Labor opposes the government’s welfare changes but will not oppose this bill, as that would entrench inconsistencies in the application of the new regime. This evening I would like to focus on the reasons why Labor opposes the government’s welfare changes. This is an issue that I am extremely passionate about and have spoken about many times. Labor believes that people who can work should work and that those who are unable to work should be cared for. There is no doubt that everyone benefits more when more people participate in the social and economic mainstream that most of us can enjoy. Labor supports welfare reform that goes far beyond moving people from one welfare queue to the dole queue. Instead of moving people from welfare to work, all the Howard government is doing is dumping people from one welfare payment to a lower welfare payment. Instead of reducing the number of people who depend on welfare, the government is just dumping people from one Centrelink database to another. This is why Labor believes that the Howard government’s changes to welfare are extreme, incompetent and grossly unfair. The changes are extreme because they cut the household budget for families who can least afford it, for no good reason. The changes are incompetent because they do not help people find jobs. They make work less financially worth while because the government now takes back more of every dollar these people earn than ever before.
This evening I would like to focus on the impact the Howard government’s reforms will have on people with a disability. What the Welfare to Work reforms mean for people with a disability is that people who apply for income support after 1 July 2006 who are assessed by a new comprehensive work capacity assessment as being able to work 15 to 29 hours per week will have to seek 15 hours or more of part-time work a week and will be placed on the Newstart allowance or youth allowance. These reforms will not help people with a disability or single parents to get a job. The government itself has admitted that over 200,000 Australians will be financially worse off under these changes, but only 109,000 in their estimation will actually gain work—and that remains to be seen.
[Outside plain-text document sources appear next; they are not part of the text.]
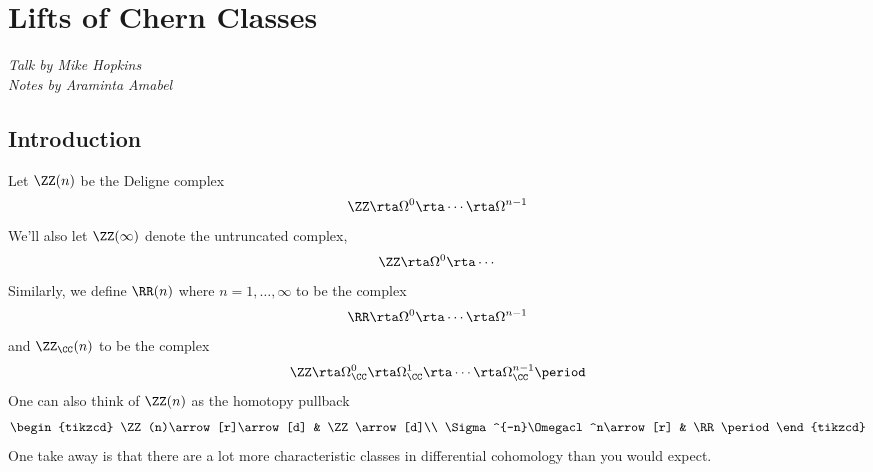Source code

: 
\section{Lifts of Chern Classes}\label{LiftsofChernClasses}
\textit{Talk by Mike Hopkins}\\
\textit{Notes by Araminta Amabel}


\subsection{Introduction}

Let $\ZZ(n)$ be the Deligne complex  
\begin{equation*}
	\ZZ\rta\Omega^0\rta\cdots\rta \Omega^{n-1}
\end{equation*}
We'll also let $\ZZ(\infty)$ denote the untruncated complex,
\begin{equation*}
	\ZZ\rta\Omega^0\rta\cdots
\end{equation*}
Similarly, we define $\RR(n)$ where $n=1,\dots,\infty$ to be the complex  
\begin{equation*}
	\RR\rta\Omega^0\rta\cdots\rta \Omega^{n-1}
\end{equation*}
and $\ZZ_\CC(n)$ to be the complex  
\begin{equation*}
	\ZZ\rta\Omega^0_\CC\rta\Omega^1_\CC\rta\cdots\rta\Omega^{n-1}_\CC \period
\end{equation*}
One can also think of $\ZZ(n)$ as the homotopy pullback
\begin{equation*}
	\begin{tikzcd}
		\ZZ(n)\arrow[r]\arrow[d] & \ZZ\arrow[d]\\
		\Sigma^{-n}\Omegacl^n\arrow[r] & \RR \period
	\end{tikzcd}
\end{equation*}
One take away is that there are a lot more characteristic classes in differential cohomology than you would expect.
The National Centre for Social and Economic Modelling, or NATSEM, published a report in November 2005 entitled Options for reducing the adverse impact of the proposed Welfare-to-Work reforms upon people with disabilities and sole parents. From the title alone, it is obvious that these reforms are expected to have an adverse impact. I would like to quote from the NATSEM report, which outlines the impact on people with a disability. The report says:
The Newstart Allowance provides a much lower payment rate than PPS and DSP, has a much harsher income test, and is associated with much less generous income tax concessions. As a result many sole parents with school age children and many people with disabilities will receive much lower incomes than under the current rules. Our previous reports suggested that sole parents will be up to around $100 a week worse off and people with disabilities up to around $120 a week worse off under the proposed changes relative to the current system. In addition, most of those affected will face much higher effective marginal tax rates under the proposed new system than under the current system.
The NATSEM report then goes on to state that these reforms will not help people with disabilities to find work. It says:
At this stage it appears likely that a substantial number of affected people with disabilities will be placed on Newstart Allowance but not actually be placed in jobs, due to a lack of suitable work opportunities.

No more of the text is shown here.